▶ The task
Quote exactly the lines from the start of the entries to the one with "y los despidan?", both ends included.

▶ The input
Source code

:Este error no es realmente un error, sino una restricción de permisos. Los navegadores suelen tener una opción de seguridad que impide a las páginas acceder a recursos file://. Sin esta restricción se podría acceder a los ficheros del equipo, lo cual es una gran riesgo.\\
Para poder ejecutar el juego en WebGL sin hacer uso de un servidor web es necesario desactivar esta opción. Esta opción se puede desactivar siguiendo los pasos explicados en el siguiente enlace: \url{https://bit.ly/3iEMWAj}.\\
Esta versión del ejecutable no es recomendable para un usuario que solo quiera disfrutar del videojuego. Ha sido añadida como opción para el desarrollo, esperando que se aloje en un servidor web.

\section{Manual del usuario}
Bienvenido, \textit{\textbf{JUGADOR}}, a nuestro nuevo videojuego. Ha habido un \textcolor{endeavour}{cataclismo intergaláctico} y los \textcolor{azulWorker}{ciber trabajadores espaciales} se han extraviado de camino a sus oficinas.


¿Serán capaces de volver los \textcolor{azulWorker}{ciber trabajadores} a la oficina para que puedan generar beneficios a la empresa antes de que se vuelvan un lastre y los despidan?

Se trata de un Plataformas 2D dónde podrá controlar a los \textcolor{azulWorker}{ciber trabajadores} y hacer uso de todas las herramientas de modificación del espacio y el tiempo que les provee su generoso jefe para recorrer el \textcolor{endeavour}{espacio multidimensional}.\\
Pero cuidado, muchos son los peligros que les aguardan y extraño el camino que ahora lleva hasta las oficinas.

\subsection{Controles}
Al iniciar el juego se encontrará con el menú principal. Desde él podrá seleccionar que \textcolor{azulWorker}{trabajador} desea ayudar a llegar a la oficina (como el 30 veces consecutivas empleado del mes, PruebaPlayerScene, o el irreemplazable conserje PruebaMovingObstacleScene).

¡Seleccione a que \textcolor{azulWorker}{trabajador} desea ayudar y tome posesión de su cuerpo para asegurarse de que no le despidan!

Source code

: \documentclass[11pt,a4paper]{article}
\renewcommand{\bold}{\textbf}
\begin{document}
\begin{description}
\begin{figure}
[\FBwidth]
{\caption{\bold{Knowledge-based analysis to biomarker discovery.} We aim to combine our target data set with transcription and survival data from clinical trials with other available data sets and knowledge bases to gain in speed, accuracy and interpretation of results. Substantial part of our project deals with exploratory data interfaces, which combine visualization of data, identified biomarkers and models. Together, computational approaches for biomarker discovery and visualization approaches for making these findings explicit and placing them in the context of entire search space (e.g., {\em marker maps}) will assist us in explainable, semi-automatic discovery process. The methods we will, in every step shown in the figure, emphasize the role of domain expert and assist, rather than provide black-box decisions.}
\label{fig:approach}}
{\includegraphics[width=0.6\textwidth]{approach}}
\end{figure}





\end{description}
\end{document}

▶ Output for this exercise
Source code

:Este error no es realmente un error, sino una restricción de permisos. Los navegadores suelen tener una opción de seguridad que impide a las páginas acceder a recursos file://. Sin esta restricción se podría acceder a los ficheros del equipo, lo cual es una gran riesgo.\\
Para poder ejecutar el juego en WebGL sin hacer uso de un servidor web es necesario desactivar esta opción. Esta opción se puede desactivar siguiendo los pasos explicados en el siguiente enlace: \url{https://bit.ly/3iEMWAj}.\\
Esta versión del ejecutable no es recomendable para un usuario que solo quiera disfrutar del videojuego. Ha sido añadida como opción para el desarrollo, esperando que se aloje en un servidor web.

\section{Manual del usuario}
Bienvenido, \textit{\textbf{JUGADOR}}, a nuestro nuevo videojuego. Ha habido un \textcolor{endeavour}{cataclismo intergaláctico} y los \textcolor{azulWorker}{ciber trabajadores espaciales} se han extraviado de camino a sus oficinas.


¿Serán capaces de volver los \textcolor{azulWorker}{ciber trabajadores} a la oficina para que puedan generar beneficios a la empresa antes de que se vuelvan un lastre y los despidan?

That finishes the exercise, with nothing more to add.